Figure 3.

Changes of morphology and mitochondrial membrane potential during MPP+-induced cell death. (a) Neuronal SH-SY5Y cells were treated with MPP+ (5 mM) or dimethyl sulfoxide (DMSO) (control) for 40 h in the presence or absence of Nec-1 (20 μM) and subjected to transmission electron microscopy. Scale bar=2 μm (upper photos) or 500 nm (lower photos). (b) Representative TMRM staining to assess the mitochondrial membrane potential in neuronal SH-SY5Y cells. Cells were treated with MPP+ (5 mM) or DMSO (control) in the presence or absence of Nec-1 (20 μM) for 24 h (left) or 48 h (right), stained with TMRM (250 nM), and subjected to confocal fluorescence microscopy.
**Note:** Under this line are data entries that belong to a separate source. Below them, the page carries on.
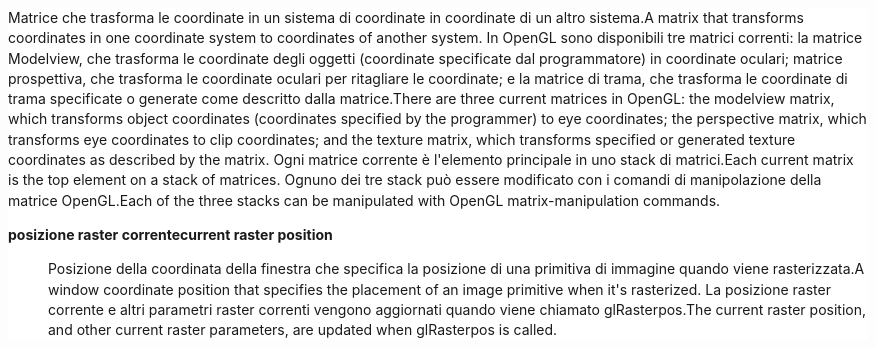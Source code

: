 <span data-ttu-id="a7f21-170">Matrice che trasforma le coordinate in un sistema di coordinate in coordinate di un altro sistema.</span><span class="sxs-lookup"><span data-stu-id="a7f21-170">A matrix that transforms coordinates in one coordinate system to coordinates of another system.</span></span> <span data-ttu-id="a7f21-171">In OpenGL sono disponibili tre matrici correnti: la matrice Modelview, che trasforma le coordinate degli oggetti (coordinate specificate dal programmatore) in coordinate oculari; matrice prospettiva, che trasforma le coordinate oculari per ritagliare le coordinate; e la matrice di trama, che trasforma le coordinate di trama specificate o generate come descritto dalla matrice.</span><span class="sxs-lookup"><span data-stu-id="a7f21-171">There are three current matrices in OpenGL: the modelview matrix, which transforms object coordinates (coordinates specified by the programmer) to eye coordinates; the perspective matrix, which transforms eye coordinates to clip coordinates; and the texture matrix, which transforms specified or generated texture coordinates as described by the matrix.</span></span> <span data-ttu-id="a7f21-172">Ogni matrice corrente è l'elemento principale in uno stack di matrici.</span><span class="sxs-lookup"><span data-stu-id="a7f21-172">Each current matrix is the top element on a stack of matrices.</span></span> <span data-ttu-id="a7f21-173">Ognuno dei tre stack può essere modificato con i comandi di manipolazione della matrice OpenGL.</span><span class="sxs-lookup"><span data-stu-id="a7f21-173">Each of the three stacks can be manipulated with OpenGL matrix-manipulation commands.</span></span>

</dd> <dt>

<span data-ttu-id="a7f21-174"><span id="opengl_current_raster_position"></span><span id="OPENGL_CURRENT_RASTER_POSITION"></span>**posizione raster corrente**</span><span class="sxs-lookup"><span data-stu-id="a7f21-174"><span id="opengl_current_raster_position"></span><span id="OPENGL_CURRENT_RASTER_POSITION"></span>**current raster position**</span></span>
</dt> <dd>

<span data-ttu-id="a7f21-175">Posizione della coordinata della finestra che specifica la posizione di una primitiva di immagine quando viene rasterizzata.</span><span class="sxs-lookup"><span data-stu-id="a7f21-175">A window coordinate position that specifies the placement of an image primitive when it's rasterized.</span></span> <span data-ttu-id="a7f21-176">La posizione raster corrente e altri parametri raster correnti vengono aggiornati quando viene chiamato glRasterpos.</span><span class="sxs-lookup"><span data-stu-id="a7f21-176">The current raster position, and other current raster parameters, are updated when glRasterpos is called.</span></span>

</dd> </dl>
Scale bar=10 μm. (c) Cells were treated with MPP+ (5 mM) for 48 h and Nec-1 (20 μM) was added after 24 h treatment of MPP+. Scale bar=10 μm. (d) Cells were treated with or without MPP+ (5 mM) in the presence or absence of Nec-1 (20 μM). ATP was measured by the CellTiter-Glo cell viability assay at the indicated time. Data are shown as the mean±S.D. of three independent experiments.